Associate solitary reporter Ko Il-sun, who is based in Seoul, is fluent in Korean, Chinese, Vietnamese, and Japanese.
Donald Trump’s trade war against China is escalating, as China’s central bank devalued the renbinmi, and the Dow fell more than seven hundred fifty points (https://www.cnn.com/2019/08/05/investing/dow-stock-market-today/index.html).
China is notorious for manipulating its currency (https://www.politico.com/story/2019/08/05/trump-blasts-china-yuan-drop-as-currency-manipulation-1634502) and for grabbing our intellectual property.
The GOP is not at all fond of trade wars, but Trump started a major big trade war with China in 2017. His Republican allies in Congress constantly keep their eyes fixed firmly on polls. The few remaining Republicans in the House (cf. https://www.politico.com/story/2019/08/05/kenny-marchant-texas-republican-reitres-congress-1447980) are all afraid to go against him lest he tell RNC Chair Ronna Romney McDaniel to primary the ones who don’t heed his wishes.

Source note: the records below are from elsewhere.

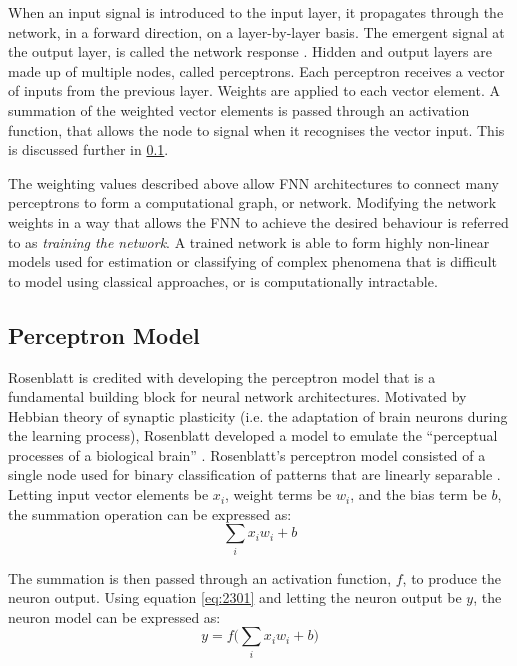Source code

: When an input signal is introduced to the input layer, it propagates through the network, in a forward direction, on a layer-by-layer basis. The emergent signal at the output layer, is called the network response \cite{Haykin99}. Hidden and output layers are made up of multiple nodes, called perceptrons. Each perceptron receives a vector of inputs from the previous layer. Weights are applied to each vector element. A summation of the weighted vector elements is passed through an activation function, that allows the node to signal when it recognises the vector input. This is discussed further in \textsection \ref{sec:perceptron_model}.

The weighting values described above allow FNN architectures to connect many perceptrons to form a computational graph, or network. Modifying the network weights in a way that allows the FNN to achieve the desired behaviour is referred to as \textit{training the network}. A trained network is able to form highly non-linear models used for estimation or classifying of complex phenomena that is difficult to model using classical approaches, or is computationally intractable.



\subsection{Perceptron Model}\label{sec:perceptron_model}
Rosenblatt is credited with developing the perceptron model that is a fundamental building block for neural network architectures. Motivated by Hebbian theory of synaptic plasticity (i.e. the adaptation of brain neurons during the learning process), Rosenblatt developed a model to emulate the ``perceptual processes of a biological brain'' \cite{Rosenblatt1957}. Rosenblatt's perceptron model consisted of a single node used for binary classification of patterns that are linearly separable \cite{Rosenblatt1958}. %
Letting input vector elements be $x_i$, weight terms be $w_i$, and the bias term be $b$, the summation operation can be expressed as:
\begin{equation}
	\sum_{i}x_i w_i + b \label{eq:2301}
\end{equation} 

The summation is then passed through an activation function, $f$, to produce the neuron output. Using equation \ref{eq:2301} and letting the neuron output be $y$, the neuron model can be expressed as:
\begin{equation}
	y = f\bigg( \sum_{i}x_i w_i + b \bigg) \label{eq:2302}
\end{equation}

So, early this morning, for the benefit of his health, ASR Ko, an American citizen, walked from Seoul to Beijing, a distance of only 592 miles, to have a little chat with President for Life Xi Jing-ping.
The interview lasted about five seconds, because that’s how long it took Xi to remind Ko that China had an Emperor until 1911, and that China’s project in the twentieth century was to reclaim its status as a world power. Ko was then taken by the People’s Revolutionary Army to the Beijing Office for Criminal Deportation.
As of press time, Trump’s ambassador to Beijing, Terry Branstad, was unaware of the situaiton of Ko.
Branstad was Iowa's Republican governor from 1983 to 1999. No doubt, he's much happier being in Beijing, far away from Iowa, where Trump's trade war with China is beginning to ruin the Hawkeye Sate's agriculture-based economy.
Now about Kashmir: Trump has claimed that he offered India’s prime minister, Hindu nationalist Narendra Modi, to mediate the conflict between India and Pakistan over Kashmir. India promptly denied that Trump had made such an offer, because India and Pakistan had previously agreed that they would handle their very significant disagreements about the fate of Jammu and Kashmir on a strictly bilateral basis. But now India has told tourists in Jammu and Kashmir to leave, and the situation has become increasingly dangerous (https://www.cnn.com/2019/08/05/asia/india-pakistan-kashmir-intl-hnk/index.html).
Our New Delhi-based associate solitary reporter, Mahd Ahmed, a world-famous expert in internaiontal relations, told us that Trump hasn’t the faintest idea how to mediate such a very serious dispute between South Asia’s two nuke-armed states.